In none of the plays can we be quite sure of the relationships and of the truth behind what the characters tell us. In the first an old lady (Sarah La Fevre, suggesting her years through performance, eschewing an aging make-up) claims to have a daughter baking cakes upstairs, later we hear she had no daughter but a son, and he was executed during the Occupation. Downstairs a girl returning from some years in Germany has talked a man she met at the station into giving her shelter for the night - but what is the deal here? And what happened in this man's marriage? In The City we met a photographer (Mark Brennan) who has made a speciality of shots restaging death scenes: street accidents, death camp starvation. His host suggests a picture of himself in bed with his wife naked and murdered on the carpet. When the husband leaves the room she encourages the photographer's advances but again all is far from what it seems. The Parade gives us a pair of squabbling siblings; or are they siblings?

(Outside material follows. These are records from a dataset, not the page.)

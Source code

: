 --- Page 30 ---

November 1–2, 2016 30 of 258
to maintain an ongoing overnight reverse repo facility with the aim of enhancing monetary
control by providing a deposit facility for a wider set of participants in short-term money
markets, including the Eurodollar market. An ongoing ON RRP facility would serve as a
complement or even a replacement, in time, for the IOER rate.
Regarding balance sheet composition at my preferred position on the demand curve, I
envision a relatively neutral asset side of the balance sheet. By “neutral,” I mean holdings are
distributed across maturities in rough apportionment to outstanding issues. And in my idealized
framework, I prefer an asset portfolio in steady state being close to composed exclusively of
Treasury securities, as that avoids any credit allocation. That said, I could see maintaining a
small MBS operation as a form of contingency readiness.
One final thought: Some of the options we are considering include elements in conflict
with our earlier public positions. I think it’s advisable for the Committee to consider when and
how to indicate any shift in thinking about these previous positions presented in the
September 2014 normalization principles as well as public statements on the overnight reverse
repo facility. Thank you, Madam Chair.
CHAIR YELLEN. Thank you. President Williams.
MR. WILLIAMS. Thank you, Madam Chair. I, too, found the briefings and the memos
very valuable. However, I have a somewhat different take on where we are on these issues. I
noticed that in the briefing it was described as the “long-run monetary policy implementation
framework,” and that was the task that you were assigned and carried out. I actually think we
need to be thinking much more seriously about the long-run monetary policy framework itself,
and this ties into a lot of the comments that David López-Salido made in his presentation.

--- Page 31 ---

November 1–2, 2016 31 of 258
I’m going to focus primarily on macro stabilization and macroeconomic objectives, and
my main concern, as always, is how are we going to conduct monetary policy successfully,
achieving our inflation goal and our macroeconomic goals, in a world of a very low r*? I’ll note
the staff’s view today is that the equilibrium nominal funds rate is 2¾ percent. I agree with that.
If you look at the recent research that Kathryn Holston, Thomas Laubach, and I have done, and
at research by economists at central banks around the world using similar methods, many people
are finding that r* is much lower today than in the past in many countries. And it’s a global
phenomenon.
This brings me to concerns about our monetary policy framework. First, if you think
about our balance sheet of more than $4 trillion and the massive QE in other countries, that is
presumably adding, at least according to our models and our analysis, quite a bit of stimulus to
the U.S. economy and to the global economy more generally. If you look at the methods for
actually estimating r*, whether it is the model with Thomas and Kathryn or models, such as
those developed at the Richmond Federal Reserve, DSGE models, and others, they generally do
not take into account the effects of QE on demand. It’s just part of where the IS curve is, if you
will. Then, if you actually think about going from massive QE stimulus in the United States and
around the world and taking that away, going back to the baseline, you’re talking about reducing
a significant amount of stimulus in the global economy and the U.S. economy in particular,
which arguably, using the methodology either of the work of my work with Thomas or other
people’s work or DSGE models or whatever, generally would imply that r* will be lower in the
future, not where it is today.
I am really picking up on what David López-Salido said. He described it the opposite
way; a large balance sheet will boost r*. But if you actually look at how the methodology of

The small boy is watching the preparations for a public festivity in the square outside but what is happening is something horrible and which will affect him and his sister very closely.
In each of the three plays the performers offer us very contrasting characters. Nina Rockhill's non-stop gutter-accented chatter as Sophie the 'Overnight Visitor' is set against the introverted uncommunicative Mimis of Alex Andreou; Toby Spearpoint's Kimon in The City sits in the shadows with a book while Aimee Parkes' Elizabeth brings an outdoor freshness and vitality, and in The Parade the short-trousers and an animated manner of John Trindle's little Aris are set against the grown-up restraint of Coren Fitzerald's Zoe, who at first refuses to take any interest in what is going on outside.
Each play has a different director but Paul Caister, Verena Lewis and Kos Mantzakos have achieved a unity of style that makes their work one piece. A great many of this cast are graduates of the Poor School.with which two of the directors are associated. They there seem to have acquired skills in accents which distinctly denote class differences and in rapid delivery, though sometimes words spill out without perhaps being properly thought so that stresses do not entirely reflect sense and there were times when, with the speed or the intimacy of the playing, I missed some details. References elsewhere to other versions suggest that some of the content may be more specific than appeared here, or perhaps some cuts were made to make a time-span suited to contemporary audience expectations. If there were they don't lessen the effect.